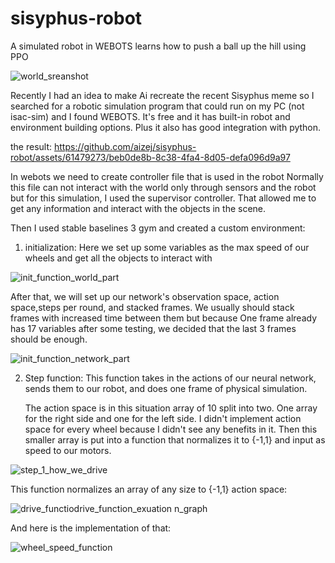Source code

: # sisyphus-robot
A simulated robot in WEBOTS learns how to push a ball up the hill using PPO

![world_sreanshot](https://github.com/aizej/sisyphus-robot/assets/61479273/5afdc343-01af-429f-a3c0-1eeea04d99d2)

Recently I had an idea to make Ai recreate the recent Sisyphus meme so I searched for a robotic simulation program that could run on my PC (not isac-sim) and I found WEBOTS.
It's free and it has built-in robot and environment building options. Plus it also has good integration with python.

the result:
https://github.com/aizej/sisyphus-robot/assets/61479273/beb0de8b-8c38-4fa4-8d05-defa096d9a97



In webots we need to create controller file that is used in the robot Normally this file can not interact with the world only through sensors and the robot but for this simulation, I used the supervisor controller. That allowed me to get any information and interact with the objects in the scene.

Then I used stable baselines 3 gym and created a custom environment:
1) initialization:
  Here we set up some variables as the max speed of our wheels and get all the objects to interact with

![init_function_world_part](https://github.com/aizej/sisyphus-robot/assets/61479273/c9f23292-2eb6-448e-ac71-f46141767040)

  After that, we will set up our network's observation space, action space,steps per round, and stacked frames.
  We usually should stack frames with increased time between them but because One frame already has 17 variables after some testing, we decided that the last 3 frames should be enough.
  
![init_function_network_part](https://github.com/aizej/sisyphus-robot/assets/61479273/51eeddd8-dd9e-42df-b77a-5d89506607b7)


2) Step function:
   This function takes in the actions of our neural network, sends them to our robot, and does one frame of physical simulation.
   
   The action space is in this situation array of 10 split into two.
   One array for the right side and one for the left side.
   I didn't implement action space for every wheel because I didn't see any benefits in it.
   Then this smaller array is put into a function that normalizes it to {-1,1}
   and input as speed to our motors.

![step_1_how_we_drive](https://github.com/aizej/sisyphus-robot/assets/61479273/6eec7a6a-cb8d-48ff-8865-e53c40c5e328)


  This function normalizes an array of any size to  {-1,1} action space:



![drive_functio![drive_function_exuation](https://github.com/aizej/sisyphus-robot/assets/61479273/c108b8b6-1542-4e0e-b78f-76382ac193d9)
n_graph](https://github.com/aizej/sisyphus-robot/assets/61479273/3e33d654-a78b-4414-8e58-39aff85d38fe)

And here is the implementation of that:

![wheel_speed_function](https://github.com/aizej/sisyphus-robot/assets/61479273/9b16fd02-8ac2-4bf3-a9d4-095c6fe57209)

····················

AIM OF THE TASK
Only lines with the word "array" go in the answer. Take them all from the entries above.

TASK SOLUTION
   The action space is in this situation array of 10 split into two.
   One array for the right side and one for the left side.
   Then this smaller array is put into a function that normalizes it to {-1,1}
  This function normalizes an array of any size to  {-1,1} action space:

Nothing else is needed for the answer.